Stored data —
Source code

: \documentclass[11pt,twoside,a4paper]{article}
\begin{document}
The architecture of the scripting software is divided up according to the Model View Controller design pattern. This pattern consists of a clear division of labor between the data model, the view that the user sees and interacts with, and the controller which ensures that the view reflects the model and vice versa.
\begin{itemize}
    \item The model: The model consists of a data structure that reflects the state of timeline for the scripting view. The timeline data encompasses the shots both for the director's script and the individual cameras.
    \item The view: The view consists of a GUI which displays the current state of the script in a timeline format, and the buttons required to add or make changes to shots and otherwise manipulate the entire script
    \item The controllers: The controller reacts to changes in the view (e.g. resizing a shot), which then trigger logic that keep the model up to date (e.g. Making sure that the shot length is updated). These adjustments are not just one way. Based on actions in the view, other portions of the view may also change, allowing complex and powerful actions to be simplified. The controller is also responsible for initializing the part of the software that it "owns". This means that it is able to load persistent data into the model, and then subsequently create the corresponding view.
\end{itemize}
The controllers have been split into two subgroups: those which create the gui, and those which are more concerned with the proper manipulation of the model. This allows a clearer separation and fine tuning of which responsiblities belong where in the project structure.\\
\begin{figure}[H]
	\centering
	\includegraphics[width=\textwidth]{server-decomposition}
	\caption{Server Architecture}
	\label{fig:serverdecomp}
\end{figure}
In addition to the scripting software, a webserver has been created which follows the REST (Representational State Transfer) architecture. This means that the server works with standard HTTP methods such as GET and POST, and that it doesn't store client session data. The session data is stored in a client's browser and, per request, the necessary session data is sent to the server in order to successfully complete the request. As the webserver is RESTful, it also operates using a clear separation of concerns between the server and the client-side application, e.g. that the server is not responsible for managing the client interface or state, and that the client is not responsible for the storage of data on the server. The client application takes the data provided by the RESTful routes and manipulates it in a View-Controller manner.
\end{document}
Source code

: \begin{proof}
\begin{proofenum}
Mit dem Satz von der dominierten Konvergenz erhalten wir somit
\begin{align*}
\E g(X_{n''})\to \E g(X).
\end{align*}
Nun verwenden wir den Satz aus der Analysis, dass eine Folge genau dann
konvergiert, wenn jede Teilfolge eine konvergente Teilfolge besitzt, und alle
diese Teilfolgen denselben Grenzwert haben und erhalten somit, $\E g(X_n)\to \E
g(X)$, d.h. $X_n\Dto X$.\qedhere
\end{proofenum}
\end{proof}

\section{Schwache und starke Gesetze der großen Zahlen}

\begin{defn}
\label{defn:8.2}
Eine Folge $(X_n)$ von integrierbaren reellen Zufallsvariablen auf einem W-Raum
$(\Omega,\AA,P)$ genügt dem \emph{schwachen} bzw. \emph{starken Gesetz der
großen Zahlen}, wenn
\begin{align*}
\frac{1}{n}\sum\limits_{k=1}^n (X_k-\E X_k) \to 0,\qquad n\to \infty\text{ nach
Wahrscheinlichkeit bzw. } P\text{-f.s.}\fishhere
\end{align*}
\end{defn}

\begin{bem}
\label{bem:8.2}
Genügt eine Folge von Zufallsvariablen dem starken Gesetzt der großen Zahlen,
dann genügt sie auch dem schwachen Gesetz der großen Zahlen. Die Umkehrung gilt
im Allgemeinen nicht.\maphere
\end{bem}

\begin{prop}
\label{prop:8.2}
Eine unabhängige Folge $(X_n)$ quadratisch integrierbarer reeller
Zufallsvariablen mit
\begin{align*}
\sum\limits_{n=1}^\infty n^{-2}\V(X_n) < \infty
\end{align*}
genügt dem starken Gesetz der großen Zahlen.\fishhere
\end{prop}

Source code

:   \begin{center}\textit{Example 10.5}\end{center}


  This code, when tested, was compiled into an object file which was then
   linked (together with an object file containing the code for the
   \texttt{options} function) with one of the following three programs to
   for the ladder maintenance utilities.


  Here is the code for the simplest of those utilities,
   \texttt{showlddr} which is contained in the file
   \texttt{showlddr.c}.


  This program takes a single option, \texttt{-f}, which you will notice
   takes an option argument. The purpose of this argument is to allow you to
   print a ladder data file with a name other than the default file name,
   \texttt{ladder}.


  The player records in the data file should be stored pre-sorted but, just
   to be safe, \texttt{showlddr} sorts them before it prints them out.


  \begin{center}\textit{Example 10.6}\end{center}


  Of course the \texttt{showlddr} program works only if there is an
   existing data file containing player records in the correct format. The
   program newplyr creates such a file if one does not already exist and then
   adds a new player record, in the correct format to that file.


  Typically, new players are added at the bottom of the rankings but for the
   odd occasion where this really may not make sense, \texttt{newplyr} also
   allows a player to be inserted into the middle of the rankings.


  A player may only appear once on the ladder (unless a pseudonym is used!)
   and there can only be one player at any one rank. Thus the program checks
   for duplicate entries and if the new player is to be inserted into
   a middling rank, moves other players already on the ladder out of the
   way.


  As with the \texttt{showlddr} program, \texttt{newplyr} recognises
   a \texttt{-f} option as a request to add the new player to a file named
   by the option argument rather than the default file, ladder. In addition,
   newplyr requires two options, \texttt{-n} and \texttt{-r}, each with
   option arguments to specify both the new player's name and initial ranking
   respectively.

PROBLEM TO SOLVE —
If a line above holds the string "infty", count it; give the final total as the only output.

SOLUTION TO THIS PROBLEM —
2